Canta l’alba, meglio le albe, Lucetta Frisa nella sua ultima raccolta Ho tante albe da nascere edita da puntoacapo. Albe. Alter ego e presa d’atto che non esiste, non può esistere, una sola luce, un solo sorgere, un solo tempo. L’alba, dunque, come forza di gravità in cui disegnare e ridisegnare la propria soggettività. Disegnarla/disegnarsi e ridisegnarla/ridisegnarsi dopo il sonno e quanto lì, nel sonno, è rimasto come sogno o come io. Identità che si ridefinisce. Estaticamente ed esteticamente. In tempi e paesaggi nuovi. In un germogliare continuo di un tu da te: E tu/ vai germinando in te un altro/ da te/ che dal grembo si stacca per vedere/ senza ciglia/ gli infiniti spettri del sole.
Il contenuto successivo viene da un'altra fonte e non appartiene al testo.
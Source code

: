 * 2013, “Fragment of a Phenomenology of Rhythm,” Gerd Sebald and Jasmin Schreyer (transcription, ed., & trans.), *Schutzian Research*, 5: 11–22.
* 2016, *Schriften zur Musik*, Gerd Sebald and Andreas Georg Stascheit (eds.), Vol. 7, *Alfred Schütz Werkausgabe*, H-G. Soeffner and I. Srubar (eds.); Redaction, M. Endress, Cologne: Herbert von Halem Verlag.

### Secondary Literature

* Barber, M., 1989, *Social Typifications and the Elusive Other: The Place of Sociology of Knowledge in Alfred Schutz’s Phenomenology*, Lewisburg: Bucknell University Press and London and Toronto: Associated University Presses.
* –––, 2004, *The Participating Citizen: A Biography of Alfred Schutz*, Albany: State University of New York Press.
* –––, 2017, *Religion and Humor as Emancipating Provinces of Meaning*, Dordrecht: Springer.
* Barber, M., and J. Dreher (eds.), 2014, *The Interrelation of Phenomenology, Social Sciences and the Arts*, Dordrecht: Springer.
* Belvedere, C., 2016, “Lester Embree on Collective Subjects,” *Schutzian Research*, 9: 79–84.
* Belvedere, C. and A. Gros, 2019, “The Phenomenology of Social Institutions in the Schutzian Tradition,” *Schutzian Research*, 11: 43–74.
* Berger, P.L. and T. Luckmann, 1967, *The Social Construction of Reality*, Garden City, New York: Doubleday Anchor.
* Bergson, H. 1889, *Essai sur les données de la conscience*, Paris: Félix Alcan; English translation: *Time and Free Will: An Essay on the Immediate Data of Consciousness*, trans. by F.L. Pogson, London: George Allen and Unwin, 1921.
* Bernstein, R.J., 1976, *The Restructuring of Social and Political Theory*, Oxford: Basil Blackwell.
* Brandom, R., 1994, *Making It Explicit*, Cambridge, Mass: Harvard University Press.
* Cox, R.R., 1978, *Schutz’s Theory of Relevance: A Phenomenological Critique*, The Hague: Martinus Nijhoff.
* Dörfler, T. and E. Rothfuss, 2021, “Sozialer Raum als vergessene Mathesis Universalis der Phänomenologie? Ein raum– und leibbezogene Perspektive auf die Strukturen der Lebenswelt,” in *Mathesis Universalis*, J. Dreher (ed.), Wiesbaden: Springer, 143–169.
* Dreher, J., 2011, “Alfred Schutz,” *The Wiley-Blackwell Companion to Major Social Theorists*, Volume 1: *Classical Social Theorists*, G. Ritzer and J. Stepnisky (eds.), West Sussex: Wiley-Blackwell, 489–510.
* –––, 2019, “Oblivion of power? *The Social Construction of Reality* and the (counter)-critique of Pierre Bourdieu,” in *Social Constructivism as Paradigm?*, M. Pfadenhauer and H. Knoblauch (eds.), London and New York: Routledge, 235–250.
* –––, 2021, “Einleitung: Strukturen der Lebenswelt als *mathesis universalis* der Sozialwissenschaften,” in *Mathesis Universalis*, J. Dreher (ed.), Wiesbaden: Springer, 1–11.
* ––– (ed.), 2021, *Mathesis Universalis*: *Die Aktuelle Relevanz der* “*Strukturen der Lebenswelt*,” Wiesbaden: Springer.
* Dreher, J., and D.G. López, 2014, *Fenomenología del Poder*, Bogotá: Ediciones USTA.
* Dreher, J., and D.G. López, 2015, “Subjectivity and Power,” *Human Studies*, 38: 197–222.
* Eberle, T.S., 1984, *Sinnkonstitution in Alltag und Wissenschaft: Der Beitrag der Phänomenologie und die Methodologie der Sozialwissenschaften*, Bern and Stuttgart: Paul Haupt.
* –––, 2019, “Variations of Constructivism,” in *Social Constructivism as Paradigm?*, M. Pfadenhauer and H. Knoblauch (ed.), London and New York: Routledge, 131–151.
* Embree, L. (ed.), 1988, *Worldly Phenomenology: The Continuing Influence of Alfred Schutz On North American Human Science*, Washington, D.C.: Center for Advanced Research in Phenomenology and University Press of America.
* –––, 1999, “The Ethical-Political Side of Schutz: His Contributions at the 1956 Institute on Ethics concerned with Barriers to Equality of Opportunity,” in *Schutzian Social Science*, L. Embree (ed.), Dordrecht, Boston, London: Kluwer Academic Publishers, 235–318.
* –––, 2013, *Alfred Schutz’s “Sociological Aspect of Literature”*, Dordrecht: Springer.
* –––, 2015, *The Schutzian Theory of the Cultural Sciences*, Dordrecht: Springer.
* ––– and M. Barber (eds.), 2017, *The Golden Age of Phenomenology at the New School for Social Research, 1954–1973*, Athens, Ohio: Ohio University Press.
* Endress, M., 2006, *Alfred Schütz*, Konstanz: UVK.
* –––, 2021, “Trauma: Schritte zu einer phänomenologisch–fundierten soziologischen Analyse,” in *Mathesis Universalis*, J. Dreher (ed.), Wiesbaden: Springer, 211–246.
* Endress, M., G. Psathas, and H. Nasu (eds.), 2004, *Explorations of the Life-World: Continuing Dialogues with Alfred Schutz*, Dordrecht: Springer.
Tu e te. Mai in dissociazione o collisione ma radici che si intrecciano, mescolando piani lessicali ore e balconi (Alle sei del mattino sul balcone… A mezzogiorno se resto sul balcone… Alle nove di sera sul balcone…).

E chi scrive si osserva e osserva. E lo fa con una lente di ingrandimento il cui tocco è leggero ma concettualmente definito. Un osservare intimamente correlato con ciò che la vita è. Embrione cellula bambino infanzia. Così si fiorisce, così tu e te, contemporaneamente, sono nella scrittura. E contemporaneamente assorbono con e nella scrittura zampe di volpi, strade nella neve, bambini che entrano nel mare. Un multifocale orologio del tempo che Lucetta Frisa dilata e rovescia con una parola che si potrebbe definire estesa.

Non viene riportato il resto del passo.